▶ **DIRECTIONS**
Would you return the lines that run from the start of the data below to the line with "### Help Desk Abilities", both included, exactly as written and without pictures?

▶ **PROVIDED INFORMATION**
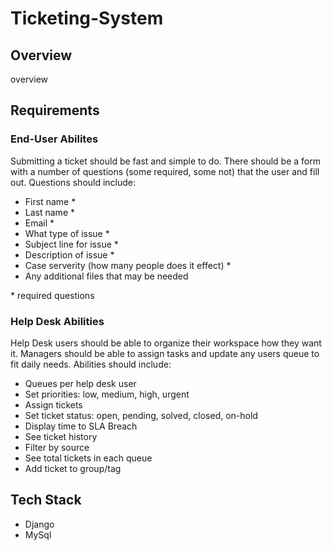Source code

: # Ticketing-System

## Overview

overview

## Requirements

### End-User Abilites

Submitting a ticket should be fast and simple to do. There should be a form with a number of questions (some required, some not) that the user and fill out. Questions should include:
- First name *
- Last name *
- Email *
- What type of issue *
- Subject line for issue * 
- Description of issue *
- Case serverity (how many people does it effect) *
- Any additional files that may be needed

\* required questions

### Help Desk Abilities

Help Desk users should be able to organize their workspace how they want it. Managers should be able to assign tasks and update any users queue to fit daily needs. Abilities should include:
- Queues per help desk user
- Set priorities: low, medium, high, urgent
- Assign tickets
- Set ticket status: open, pending, solved, closed, on-hold
- Display time to SLA Breach
- See ticket history
- Filter by source
- See total tickets in each queue
- Add ticket to group/tag

## Tech Stack

- Django
- MySql

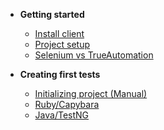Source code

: * **Getting started**
  * [Install client](install-client.md)
  * [Project setup](init-project.md)
  * [Selenium vs TrueAutomation](smart-locators.md)
  
  
* **Creating first tests**
  * [Initializing project (Manual)](project-init-manually.md)
  * [Ruby/Capybara](first-test-capybara-rspec.md#creating-your-first-test-in-trueautomation-using-capybararspec)
  * [Java/TestNG](first-test-java-testng.md) 
 
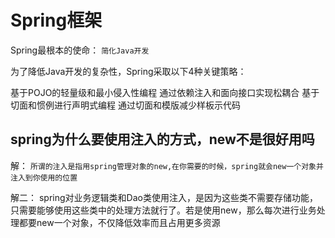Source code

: # Spring框架

Spring最根本的使命：
`简化Java开发`

为了降低Java开发的复杂性，Spring采取以下4种关键策略：

基于POJO的轻量级和最小侵入性编程
通过依赖注入和面向接口实现松耦合
基于切面和惯例进行声明式编程
通过切面和模版减少样板示代码




## spring为什么要使用注入的方式，new不是很好用吗

解：
`所谓的注入是指用spring管理对象的new,在你需要的时候，spring就会new一个对象并注入到你使用的位置`


解二：
spring对业务逻辑类和Dao类使用注入，是因为这些类不需要存储功能，只需要能够使用这些类中的处理方法就行了。若是使用new，那么每次进行业务处理都要new一个对象，不仅降低效率而且占用更多资源



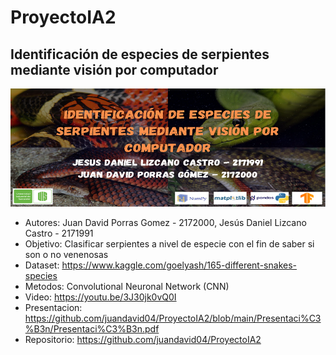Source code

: # ProyectoIA2
## Identificación de especies de serpientes mediante visión por computador

![Alt text](/Banner/bannerIA2.PNG)

- Autores: Juan David Porras Gomez - 2172000, Jesús Daniel Lizcano Castro - 2171991
- Objetivo: Clasificar serpientes a nivel de especie con el fin de saber si son o no venenosas
- Dataset: https://www.kaggle.com/goelyash/165-different-snakes-species
- Metodos: Convolutional Neuronal Network (CNN)
- Video: https://youtu.be/3J30jk0vQ0I
- Presentacion: https://github.com/juandavid04/ProyectoIA2/blob/main/Presentaci%C3%B3n/Presentaci%C3%B3n.pdf
- Repositorio: https://github.com/juandavid04/ProyectoIA2

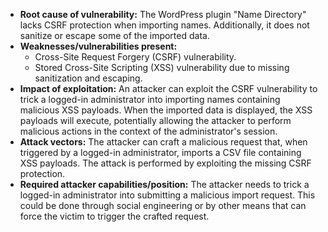 - **Root cause of vulnerability:** The WordPress plugin "Name Directory" lacks CSRF protection when importing names. Additionally, it does not sanitize or escape some of the imported data.
- **Weaknesses/vulnerabilities present:**
  - Cross-Site Request Forgery (CSRF) vulnerability.
  - Stored Cross-Site Scripting (XSS) vulnerability due to missing sanitization and escaping.
- **Impact of exploitation:** An attacker can exploit the CSRF vulnerability to trick a logged-in administrator into importing names containing malicious XSS payloads. When the imported data is displayed, the XSS payloads will execute, potentially allowing the attacker to perform malicious actions in the context of the administrator's session.
- **Attack vectors:** The attacker can craft a malicious request that, when triggered by a logged-in administrator, imports a CSV file containing XSS payloads. The attack is performed by exploiting the missing CSRF protection.
- **Required attacker capabilities/position:** The attacker needs to trick a logged-in administrator into submitting a malicious import request. This could be done through social engineering or by other means that can force the victim to trigger the crafted request.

▶ **WORKED SOLUTION**
Source code

: # Ticketing-System

## Overview

overview

## Requirements

### End-User Abilites

Submitting a ticket should be fast and simple to do. There should be a form with a number of questions (some required, some not) that the user and fill out. Questions should include:
- First name *
- Last name *
- Email *
- What type of issue *
- Subject line for issue * 
- Description of issue *
- Case serverity (how many people does it effect) *
- Any additional files that may be needed

\* required questions

### Help Desk Abilities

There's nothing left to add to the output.